### WHAT YOU ARE ASKED TO DO:
Give back exactly the lines of the data below, starting with the line that has "Hasil dari console.log kode di atas adalah" and going on through the line that has "Pada topik selanjutnya".

[Extracted data entries]
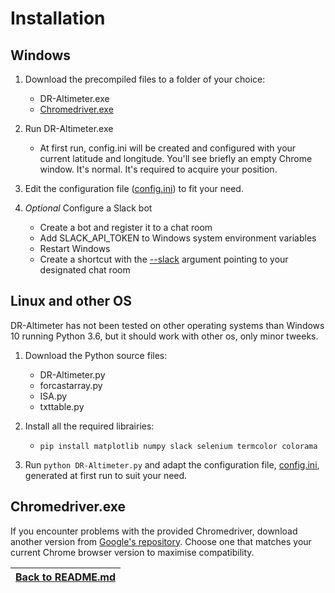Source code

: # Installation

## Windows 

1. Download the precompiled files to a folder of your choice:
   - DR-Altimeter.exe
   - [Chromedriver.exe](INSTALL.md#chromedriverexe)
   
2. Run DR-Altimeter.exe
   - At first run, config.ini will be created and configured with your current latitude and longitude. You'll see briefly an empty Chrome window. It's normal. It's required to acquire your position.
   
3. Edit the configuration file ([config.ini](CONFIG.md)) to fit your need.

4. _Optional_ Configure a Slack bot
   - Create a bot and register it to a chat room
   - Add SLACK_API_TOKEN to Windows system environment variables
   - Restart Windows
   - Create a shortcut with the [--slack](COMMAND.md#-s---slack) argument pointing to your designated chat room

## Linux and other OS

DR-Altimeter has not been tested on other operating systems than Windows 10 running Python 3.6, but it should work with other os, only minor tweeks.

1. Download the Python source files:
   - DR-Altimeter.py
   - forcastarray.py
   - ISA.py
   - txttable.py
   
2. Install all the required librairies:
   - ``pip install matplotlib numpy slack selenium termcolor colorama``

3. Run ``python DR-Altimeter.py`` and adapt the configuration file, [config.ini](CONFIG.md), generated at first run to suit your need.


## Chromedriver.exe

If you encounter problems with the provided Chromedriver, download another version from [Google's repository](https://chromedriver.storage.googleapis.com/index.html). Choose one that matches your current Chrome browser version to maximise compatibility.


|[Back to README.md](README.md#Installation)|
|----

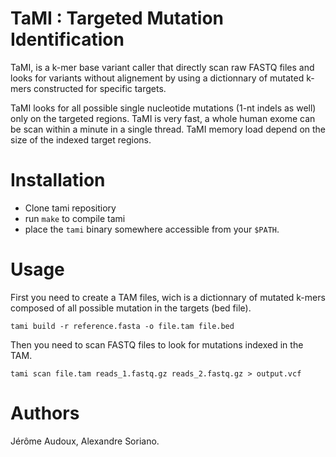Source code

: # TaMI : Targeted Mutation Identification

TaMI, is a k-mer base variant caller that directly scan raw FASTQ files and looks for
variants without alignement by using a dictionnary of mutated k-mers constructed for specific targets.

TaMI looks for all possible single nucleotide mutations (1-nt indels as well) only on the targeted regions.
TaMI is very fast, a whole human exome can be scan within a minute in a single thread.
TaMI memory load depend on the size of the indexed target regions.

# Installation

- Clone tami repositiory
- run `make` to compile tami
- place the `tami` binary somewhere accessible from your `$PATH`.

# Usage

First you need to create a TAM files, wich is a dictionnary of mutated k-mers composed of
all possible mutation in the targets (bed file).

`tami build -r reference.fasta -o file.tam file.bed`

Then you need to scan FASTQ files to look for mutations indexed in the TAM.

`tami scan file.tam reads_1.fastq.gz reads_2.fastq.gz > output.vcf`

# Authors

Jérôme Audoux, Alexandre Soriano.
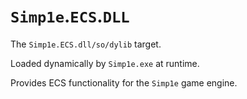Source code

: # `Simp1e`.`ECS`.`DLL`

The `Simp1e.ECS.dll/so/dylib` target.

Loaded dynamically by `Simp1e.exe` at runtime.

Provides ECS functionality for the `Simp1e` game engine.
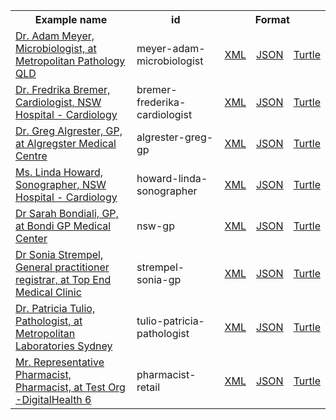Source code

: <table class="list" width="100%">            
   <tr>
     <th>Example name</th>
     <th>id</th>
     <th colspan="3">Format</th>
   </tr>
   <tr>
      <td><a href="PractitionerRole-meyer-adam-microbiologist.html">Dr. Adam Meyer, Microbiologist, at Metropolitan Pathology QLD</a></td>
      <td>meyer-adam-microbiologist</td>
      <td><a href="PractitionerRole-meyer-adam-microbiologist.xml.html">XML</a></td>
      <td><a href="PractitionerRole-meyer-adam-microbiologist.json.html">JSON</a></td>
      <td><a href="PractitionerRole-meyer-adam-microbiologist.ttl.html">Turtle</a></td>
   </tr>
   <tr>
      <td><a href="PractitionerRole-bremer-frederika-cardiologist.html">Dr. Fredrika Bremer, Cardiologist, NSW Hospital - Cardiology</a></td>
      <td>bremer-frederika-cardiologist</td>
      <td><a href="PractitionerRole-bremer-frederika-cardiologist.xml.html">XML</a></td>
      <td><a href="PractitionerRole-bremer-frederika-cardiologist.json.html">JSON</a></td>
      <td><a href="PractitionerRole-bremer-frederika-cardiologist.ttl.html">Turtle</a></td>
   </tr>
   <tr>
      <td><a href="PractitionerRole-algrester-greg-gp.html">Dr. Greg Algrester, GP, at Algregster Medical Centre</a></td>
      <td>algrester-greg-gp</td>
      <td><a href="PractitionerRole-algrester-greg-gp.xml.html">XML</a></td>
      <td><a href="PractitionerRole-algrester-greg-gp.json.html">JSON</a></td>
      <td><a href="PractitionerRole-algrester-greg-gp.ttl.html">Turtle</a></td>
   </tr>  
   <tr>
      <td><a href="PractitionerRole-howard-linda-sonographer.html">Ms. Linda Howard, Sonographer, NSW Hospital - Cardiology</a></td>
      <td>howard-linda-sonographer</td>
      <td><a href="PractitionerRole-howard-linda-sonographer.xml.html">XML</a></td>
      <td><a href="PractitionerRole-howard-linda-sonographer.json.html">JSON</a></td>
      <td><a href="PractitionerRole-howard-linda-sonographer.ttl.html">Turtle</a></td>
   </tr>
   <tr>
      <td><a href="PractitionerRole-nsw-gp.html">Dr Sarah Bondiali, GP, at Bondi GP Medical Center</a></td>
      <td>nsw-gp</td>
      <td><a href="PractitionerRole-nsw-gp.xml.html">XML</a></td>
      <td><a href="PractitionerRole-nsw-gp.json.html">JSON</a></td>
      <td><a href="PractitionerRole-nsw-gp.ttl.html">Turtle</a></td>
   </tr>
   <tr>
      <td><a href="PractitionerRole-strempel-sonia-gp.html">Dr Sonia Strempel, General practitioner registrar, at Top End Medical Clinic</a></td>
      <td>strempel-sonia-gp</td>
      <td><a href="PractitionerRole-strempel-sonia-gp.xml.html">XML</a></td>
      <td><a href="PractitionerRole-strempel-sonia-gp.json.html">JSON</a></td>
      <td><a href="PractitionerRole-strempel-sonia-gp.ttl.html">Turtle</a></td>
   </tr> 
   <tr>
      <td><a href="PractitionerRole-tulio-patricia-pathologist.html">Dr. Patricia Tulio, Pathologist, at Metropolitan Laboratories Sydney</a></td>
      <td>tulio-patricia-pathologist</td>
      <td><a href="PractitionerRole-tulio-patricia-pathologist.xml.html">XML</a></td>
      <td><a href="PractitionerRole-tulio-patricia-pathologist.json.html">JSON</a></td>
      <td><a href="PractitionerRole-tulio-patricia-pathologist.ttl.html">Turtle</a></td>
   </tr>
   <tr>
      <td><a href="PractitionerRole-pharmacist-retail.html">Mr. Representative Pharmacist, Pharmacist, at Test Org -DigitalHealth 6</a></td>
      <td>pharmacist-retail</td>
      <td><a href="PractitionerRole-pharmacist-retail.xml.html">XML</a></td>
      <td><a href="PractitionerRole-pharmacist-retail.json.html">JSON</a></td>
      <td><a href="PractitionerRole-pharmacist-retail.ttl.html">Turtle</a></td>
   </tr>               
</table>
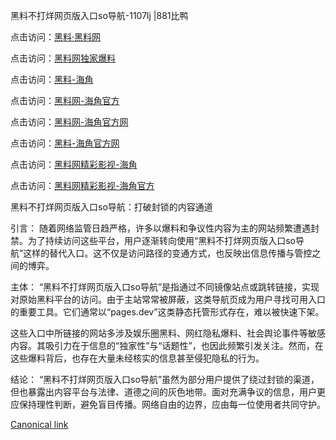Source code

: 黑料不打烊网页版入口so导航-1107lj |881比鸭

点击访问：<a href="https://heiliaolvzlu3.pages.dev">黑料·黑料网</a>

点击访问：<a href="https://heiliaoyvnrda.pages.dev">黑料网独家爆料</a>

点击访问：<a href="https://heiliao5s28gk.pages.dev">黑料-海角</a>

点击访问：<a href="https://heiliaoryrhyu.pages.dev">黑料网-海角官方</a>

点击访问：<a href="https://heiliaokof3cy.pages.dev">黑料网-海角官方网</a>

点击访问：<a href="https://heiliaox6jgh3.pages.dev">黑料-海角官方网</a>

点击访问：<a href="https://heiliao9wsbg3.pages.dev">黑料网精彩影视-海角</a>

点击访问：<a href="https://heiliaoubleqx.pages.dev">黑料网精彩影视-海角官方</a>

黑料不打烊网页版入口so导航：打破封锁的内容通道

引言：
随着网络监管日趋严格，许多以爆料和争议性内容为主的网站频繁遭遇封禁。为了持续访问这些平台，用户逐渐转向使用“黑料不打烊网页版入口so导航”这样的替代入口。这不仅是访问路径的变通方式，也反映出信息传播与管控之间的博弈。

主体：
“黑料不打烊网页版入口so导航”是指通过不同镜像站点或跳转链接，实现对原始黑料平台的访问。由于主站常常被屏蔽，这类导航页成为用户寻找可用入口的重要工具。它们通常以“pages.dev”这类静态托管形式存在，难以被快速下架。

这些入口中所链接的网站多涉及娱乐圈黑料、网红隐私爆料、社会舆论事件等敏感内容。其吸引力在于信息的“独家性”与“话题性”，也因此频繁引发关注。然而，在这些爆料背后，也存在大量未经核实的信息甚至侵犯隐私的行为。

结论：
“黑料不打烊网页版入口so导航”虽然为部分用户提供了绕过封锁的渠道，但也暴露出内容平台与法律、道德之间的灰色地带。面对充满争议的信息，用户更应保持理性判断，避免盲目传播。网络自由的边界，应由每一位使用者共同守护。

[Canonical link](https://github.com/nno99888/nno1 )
...
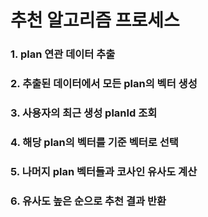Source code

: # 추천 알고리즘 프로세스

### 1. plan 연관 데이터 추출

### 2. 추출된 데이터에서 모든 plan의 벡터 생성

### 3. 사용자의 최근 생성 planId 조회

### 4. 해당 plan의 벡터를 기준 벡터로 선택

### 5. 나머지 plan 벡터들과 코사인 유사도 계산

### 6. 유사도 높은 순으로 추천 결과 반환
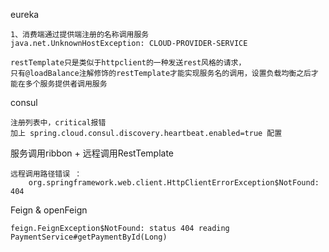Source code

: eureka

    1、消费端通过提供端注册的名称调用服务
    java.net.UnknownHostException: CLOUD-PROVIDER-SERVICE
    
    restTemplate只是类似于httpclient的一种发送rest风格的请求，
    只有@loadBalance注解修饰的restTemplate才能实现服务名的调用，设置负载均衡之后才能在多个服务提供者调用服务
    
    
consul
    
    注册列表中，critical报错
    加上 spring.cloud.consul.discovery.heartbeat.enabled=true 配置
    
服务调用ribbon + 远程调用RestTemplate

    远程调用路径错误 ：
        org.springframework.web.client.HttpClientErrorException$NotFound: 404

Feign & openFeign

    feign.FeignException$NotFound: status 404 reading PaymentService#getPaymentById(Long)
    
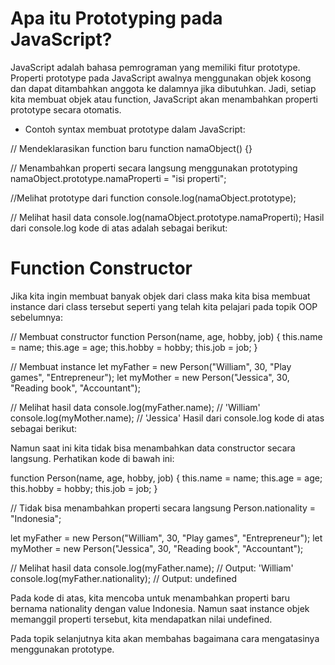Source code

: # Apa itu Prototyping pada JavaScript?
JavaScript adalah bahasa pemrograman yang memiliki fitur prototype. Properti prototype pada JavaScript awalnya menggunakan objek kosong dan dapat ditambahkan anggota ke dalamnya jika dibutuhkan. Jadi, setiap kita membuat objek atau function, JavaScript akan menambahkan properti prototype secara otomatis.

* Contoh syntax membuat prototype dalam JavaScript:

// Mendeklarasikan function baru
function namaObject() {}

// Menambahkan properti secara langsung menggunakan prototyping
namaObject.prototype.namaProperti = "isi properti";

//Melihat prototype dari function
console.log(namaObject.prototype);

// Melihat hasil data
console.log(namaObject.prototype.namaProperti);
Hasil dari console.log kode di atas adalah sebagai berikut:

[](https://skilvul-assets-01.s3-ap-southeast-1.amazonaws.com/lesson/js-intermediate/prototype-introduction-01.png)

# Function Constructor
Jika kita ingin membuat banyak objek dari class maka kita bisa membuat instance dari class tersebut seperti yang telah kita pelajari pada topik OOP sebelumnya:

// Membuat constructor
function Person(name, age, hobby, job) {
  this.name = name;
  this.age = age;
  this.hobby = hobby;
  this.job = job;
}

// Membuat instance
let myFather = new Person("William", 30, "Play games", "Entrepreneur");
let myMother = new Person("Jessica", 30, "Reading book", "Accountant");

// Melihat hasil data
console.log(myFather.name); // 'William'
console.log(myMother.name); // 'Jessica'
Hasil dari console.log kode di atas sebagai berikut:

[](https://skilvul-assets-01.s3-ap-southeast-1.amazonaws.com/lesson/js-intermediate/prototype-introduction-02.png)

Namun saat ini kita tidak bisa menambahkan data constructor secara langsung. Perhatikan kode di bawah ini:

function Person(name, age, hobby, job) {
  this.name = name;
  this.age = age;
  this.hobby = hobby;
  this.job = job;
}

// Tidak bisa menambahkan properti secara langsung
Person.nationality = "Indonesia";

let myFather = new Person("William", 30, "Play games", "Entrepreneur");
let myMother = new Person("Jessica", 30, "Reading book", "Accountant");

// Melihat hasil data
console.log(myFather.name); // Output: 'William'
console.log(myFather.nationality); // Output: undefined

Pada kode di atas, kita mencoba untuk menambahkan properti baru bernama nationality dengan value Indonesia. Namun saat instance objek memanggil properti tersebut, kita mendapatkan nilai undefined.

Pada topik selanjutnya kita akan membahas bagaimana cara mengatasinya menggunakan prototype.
--
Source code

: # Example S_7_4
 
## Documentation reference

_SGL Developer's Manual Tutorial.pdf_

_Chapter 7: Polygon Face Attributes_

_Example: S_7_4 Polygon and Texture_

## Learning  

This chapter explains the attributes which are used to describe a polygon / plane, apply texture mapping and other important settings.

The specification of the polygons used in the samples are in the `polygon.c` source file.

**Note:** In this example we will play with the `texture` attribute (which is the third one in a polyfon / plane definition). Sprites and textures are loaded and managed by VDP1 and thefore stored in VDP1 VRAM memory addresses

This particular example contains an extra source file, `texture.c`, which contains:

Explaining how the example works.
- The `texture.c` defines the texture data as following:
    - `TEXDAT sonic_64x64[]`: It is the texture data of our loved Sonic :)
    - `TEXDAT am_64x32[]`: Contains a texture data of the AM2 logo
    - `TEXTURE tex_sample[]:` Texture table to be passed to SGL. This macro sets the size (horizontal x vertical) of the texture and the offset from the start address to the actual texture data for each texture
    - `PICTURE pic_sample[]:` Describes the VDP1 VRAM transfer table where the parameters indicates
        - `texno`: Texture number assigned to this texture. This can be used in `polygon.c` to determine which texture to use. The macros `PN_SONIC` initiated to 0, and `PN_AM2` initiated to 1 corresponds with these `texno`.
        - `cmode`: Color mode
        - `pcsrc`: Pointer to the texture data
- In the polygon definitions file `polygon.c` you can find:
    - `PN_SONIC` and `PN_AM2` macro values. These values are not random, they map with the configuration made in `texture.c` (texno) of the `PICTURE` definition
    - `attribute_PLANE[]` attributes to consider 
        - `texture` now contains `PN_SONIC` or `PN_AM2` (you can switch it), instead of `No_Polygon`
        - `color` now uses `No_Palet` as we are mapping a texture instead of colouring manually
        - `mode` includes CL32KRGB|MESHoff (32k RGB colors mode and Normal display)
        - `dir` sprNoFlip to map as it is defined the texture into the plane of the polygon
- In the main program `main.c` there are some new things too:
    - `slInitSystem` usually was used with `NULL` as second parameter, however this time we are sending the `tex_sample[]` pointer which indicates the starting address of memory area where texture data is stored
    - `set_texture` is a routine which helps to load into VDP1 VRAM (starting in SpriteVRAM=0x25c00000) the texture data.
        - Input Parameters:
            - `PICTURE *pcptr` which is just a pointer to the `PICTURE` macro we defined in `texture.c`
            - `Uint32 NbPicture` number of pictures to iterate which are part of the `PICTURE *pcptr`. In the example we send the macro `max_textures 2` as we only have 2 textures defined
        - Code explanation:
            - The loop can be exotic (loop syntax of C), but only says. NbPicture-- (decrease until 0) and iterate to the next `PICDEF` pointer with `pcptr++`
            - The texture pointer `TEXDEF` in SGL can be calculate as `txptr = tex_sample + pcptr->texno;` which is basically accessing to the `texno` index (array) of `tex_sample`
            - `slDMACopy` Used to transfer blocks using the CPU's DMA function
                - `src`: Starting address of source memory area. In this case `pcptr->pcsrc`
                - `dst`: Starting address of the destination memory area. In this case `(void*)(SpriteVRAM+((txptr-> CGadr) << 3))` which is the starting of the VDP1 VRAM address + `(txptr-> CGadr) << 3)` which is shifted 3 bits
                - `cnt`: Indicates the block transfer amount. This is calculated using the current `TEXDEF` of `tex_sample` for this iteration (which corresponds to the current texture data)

### TASK SOLUTION:
Hasil dari console.log kode di atas adalah sebagai berikut:

[](https://skilvul-assets-01.s3-ap-southeast-1.amazonaws.com/lesson/js-intermediate/prototype-introduction-01.png)

# Function Constructor
Jika kita ingin membuat banyak objek dari class maka kita bisa membuat instance dari class tersebut seperti yang telah kita pelajari pada topik OOP sebelumnya:

// Membuat constructor
function Person(name, age, hobby, job) {
  this.name = name;
  this.age = age;
  this.hobby = hobby;
  this.job = job;
}

// Membuat instance
let myFather = new Person("William", 30, "Play games", "Entrepreneur");
let myMother = new Person("Jessica", 30, "Reading book", "Accountant");

// Melihat hasil data
console.log(myFather.name); // 'William'
console.log(myMother.name); // 'Jessica'
Hasil dari console.log kode di atas sebagai berikut:

[](https://skilvul-assets-01.s3-ap-southeast-1.amazonaws.com/lesson/js-intermediate/prototype-introduction-02.png)

Namun saat ini kita tidak bisa menambahkan data constructor secara langsung. Perhatikan kode di bawah ini:

function Person(name, age, hobby, job) {
  this.name = name;
  this.age = age;
  this.hobby = hobby;
  this.job = job;
}

// Tidak bisa menambahkan properti secara langsung
Person.nationality = "Indonesia";

let myFather = new Person("William", 30, "Play games", "Entrepreneur");
let myMother = new Person("Jessica", 30, "Reading book", "Accountant");

// Melihat hasil data
console.log(myFather.name); // Output: 'William'
console.log(myFather.nationality); // Output: undefined

Pada kode di atas, kita mencoba untuk menambahkan properti baru bernama nationality dengan value Indonesia. Namun saat instance objek memanggil properti tersebut, kita mendapatkan nilai undefined.

Pada topik selanjutnya kita akan membahas bagaimana cara mengatasinya menggunakan prototype.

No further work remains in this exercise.